Transcribe the records below in their entirety, and leave out each image.

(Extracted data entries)
* * * * * * *

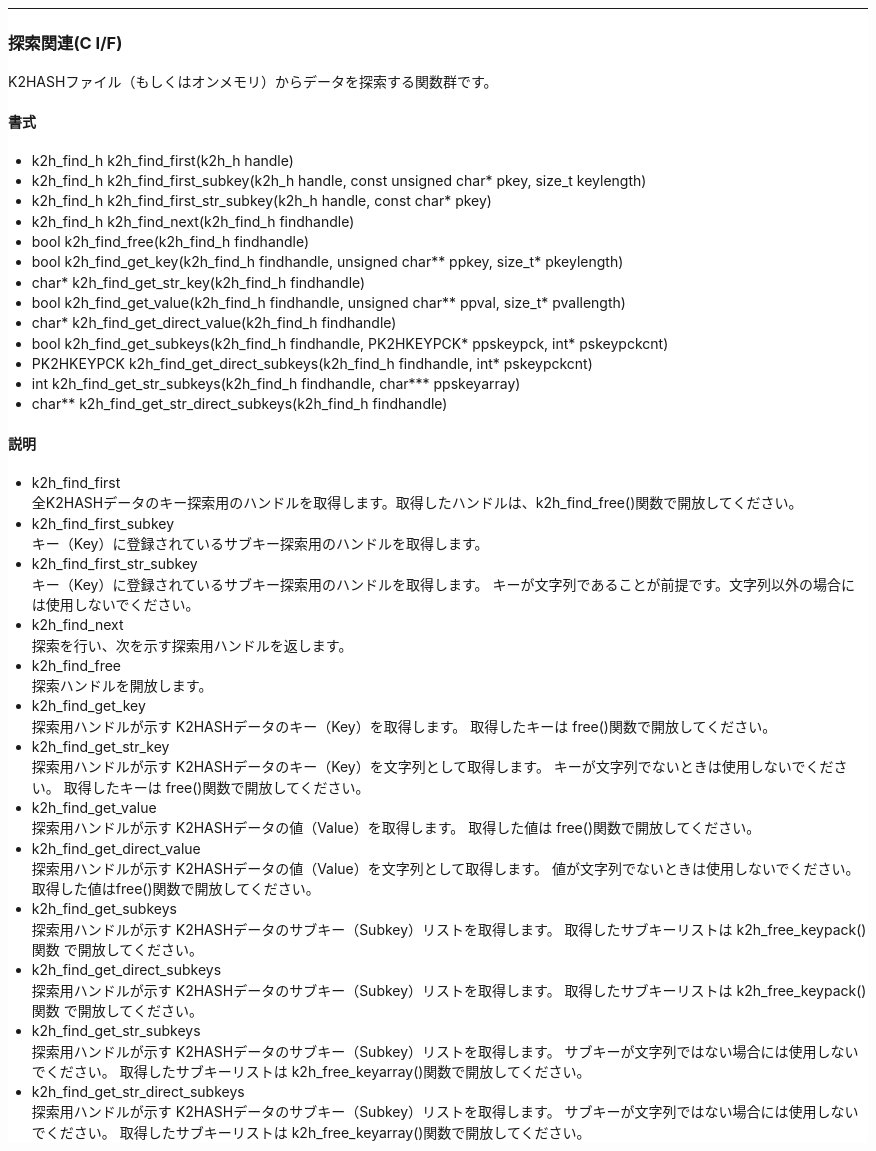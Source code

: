 
***

### <a name="FIND"> 探索関連(C I/F)
K2HASHファイル（もしくはオンメモリ）からデータを探索する関数群です。

#### 書式
- k2h_find_h k2h_find_first(k2h_h handle)
- k2h_find_h k2h_find_first_subkey(k2h_h handle, const unsigned char\* pkey, size_t keylength)
- k2h_find_h k2h_find_first_str_subkey(k2h_h handle, const char\* pkey)
- k2h_find_h k2h_find_next(k2h_find_h findhandle)
- bool k2h_find_free(k2h_find_h findhandle)
- bool k2h_find_get_key(k2h_find_h findhandle, unsigned char\*\* ppkey, size_t\* pkeylength)
- char\* k2h_find_get_str_key(k2h_find_h findhandle)
- bool k2h_find_get_value(k2h_find_h findhandle, unsigned char\*\* ppval, size_t\* pvallength)
- char\* k2h_find_get_direct_value(k2h_find_h findhandle)
- bool k2h_find_get_subkeys(k2h_find_h findhandle, PK2HKEYPCK\* ppskeypck, int\* pskeypckcnt)
- PK2HKEYPCK k2h_find_get_direct_subkeys(k2h_find_h findhandle, int\* pskeypckcnt)
- int k2h_find_get_str_subkeys(k2h_find_h findhandle, char\*\*\* ppskeyarray)
- char\*\* k2h_find_get_str_direct_subkeys(k2h_find_h findhandle)

#### 説明
- k2h_find_first  
  全K2HASHデータのキー探索用のハンドルを取得します。取得したハンドルは、k2h_find_free()関数で開放してください。
- k2h_find_first_subkey  
  キー（Key）に登録されているサブキー探索用のハンドルを取得します。
- k2h_find_first_str_subkey  
  キー（Key）に登録されているサブキー探索用のハンドルを取得します。 キーが文字列であることが前提です。文字列以外の場合には使用しないでください。
- k2h_find_next  
  探索を行い、次を示す探索用ハンドルを返します。
- k2h_find_free  
  探索ハンドルを開放します。
- k2h_find_get_key  
  探索用ハンドルが示す K2HASHデータのキー（Key）を取得します。 取得したキーは free()関数で開放してください。
- k2h_find_get_str_key  
  探索用ハンドルが示す K2HASHデータのキー（Key）を文字列として取得します。 キーが文字列でないときは使用しないでください。 取得したキーは free()関数で開放してください。
- k2h_find_get_value  
  探索用ハンドルが示す K2HASHデータの値（Value）を取得します。 取得した値は free()関数で開放してください。
- k2h_find_get_direct_value  
  探索用ハンドルが示す K2HASHデータの値（Value）を文字列として取得します。 値が文字列でないときは使用しないでください。 取得した値はfree()関数で開放してください。
- k2h_find_get_subkeys  
  探索用ハンドルが示す K2HASHデータのサブキー（Subkey）リストを取得します。 取得したサブキーリストは k2h_free_keypack()関数 で開放してください。
- k2h_find_get_direct_subkeys  
  探索用ハンドルが示す K2HASHデータのサブキー（Subkey）リストを取得します。 取得したサブキーリストは k2h_free_keypack()関数 で開放してください。
- k2h_find_get_str_subkeys  
  探索用ハンドルが示す K2HASHデータのサブキー（Subkey）リストを取得します。 サブキーが文字列ではない場合には使用しないでください。 取得したサブキーリストは k2h_free_keyarray()関数で開放してください。
- k2h_find_get_str_direct_subkeys  
  探索用ハンドルが示す K2HASHデータのサブキー（Subkey）リストを取得します。 サブキーが文字列ではない場合には使用しないでください。 取得したサブキーリストは k2h_free_keyarray()関数で開放してください。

* * * * * * *

WRITTEN RESPONSE.
Source code

: 
***

### <a name="FIND"> 探索関連(C I/F)
K2HASHファイル（もしくはオンメモリ）からデータを探索する関数群です。

#### 書式
- k2h_find_h k2h_find_first(k2h_h handle)
- k2h_find_h k2h_find_first_subkey(k2h_h handle, const unsigned char\* pkey, size_t keylength)
- k2h_find_h k2h_find_first_str_subkey(k2h_h handle, const char\* pkey)
- k2h_find_h k2h_find_next(k2h_find_h findhandle)
- bool k2h_find_free(k2h_find_h findhandle)
- bool k2h_find_get_key(k2h_find_h findhandle, unsigned char\*\* ppkey, size_t\* pkeylength)
- char\* k2h_find_get_str_key(k2h_find_h findhandle)
- bool k2h_find_get_value(k2h_find_h findhandle, unsigned char\*\* ppval, size_t\* pvallength)
- char\* k2h_find_get_direct_value(k2h_find_h findhandle)
- bool k2h_find_get_subkeys(k2h_find_h findhandle, PK2HKEYPCK\* ppskeypck, int\* pskeypckcnt)
- PK2HKEYPCK k2h_find_get_direct_subkeys(k2h_find_h findhandle, int\* pskeypckcnt)
- int k2h_find_get_str_subkeys(k2h_find_h findhandle, char\*\*\* ppskeyarray)
- char\*\* k2h_find_get_str_direct_subkeys(k2h_find_h findhandle)

#### 説明
- k2h_find_first  
  全K2HASHデータのキー探索用のハンドルを取得します。取得したハンドルは、k2h_find_free()関数で開放してください。
- k2h_find_first_subkey  
  キー（Key）に登録されているサブキー探索用のハンドルを取得します。
- k2h_find_first_str_subkey  
  キー（Key）に登録されているサブキー探索用のハンドルを取得します。 キーが文字列であることが前提です。文字列以外の場合には使用しないでください。
- k2h_find_next  
  探索を行い、次を示す探索用ハンドルを返します。
- k2h_find_free  
  探索ハンドルを開放します。
- k2h_find_get_key  
  探索用ハンドルが示す K2HASHデータのキー（Key）を取得します。 取得したキーは free()関数で開放してください。
- k2h_find_get_str_key  
  探索用ハンドルが示す K2HASHデータのキー（Key）を文字列として取得します。 キーが文字列でないときは使用しないでください。 取得したキーは free()関数で開放してください。
- k2h_find_get_value  
  探索用ハンドルが示す K2HASHデータの値（Value）を取得します。 取得した値は free()関数で開放してください。
- k2h_find_get_direct_value  
  探索用ハンドルが示す K2HASHデータの値（Value）を文字列として取得します。 値が文字列でないときは使用しないでください。 取得した値はfree()関数で開放してください。
- k2h_find_get_subkeys  
  探索用ハンドルが示す K2HASHデータのサブキー（Subkey）リストを取得します。 取得したサブキーリストは k2h_free_keypack()関数 で開放してください。
- k2h_find_get_direct_subkeys  
  探索用ハンドルが示す K2HASHデータのサブキー（Subkey）リストを取得します。 取得したサブキーリストは k2h_free_keypack()関数 で開放してください。
- k2h_find_get_str_subkeys  
  探索用ハンドルが示す K2HASHデータのサブキー（Subkey）リストを取得します。 サブキーが文字列ではない場合には使用しないでください。 取得したサブキーリストは k2h_free_keyarray()関数で開放してください。
- k2h_find_get_str_direct_subkeys  
  探索用ハンドルが示す K2HASHデータのサブキー（Subkey）リストを取得します。 サブキーが文字列ではない場合には使用しないでください。 取得したサブキーリストは k2h_free_keyarray()関数で開放してください。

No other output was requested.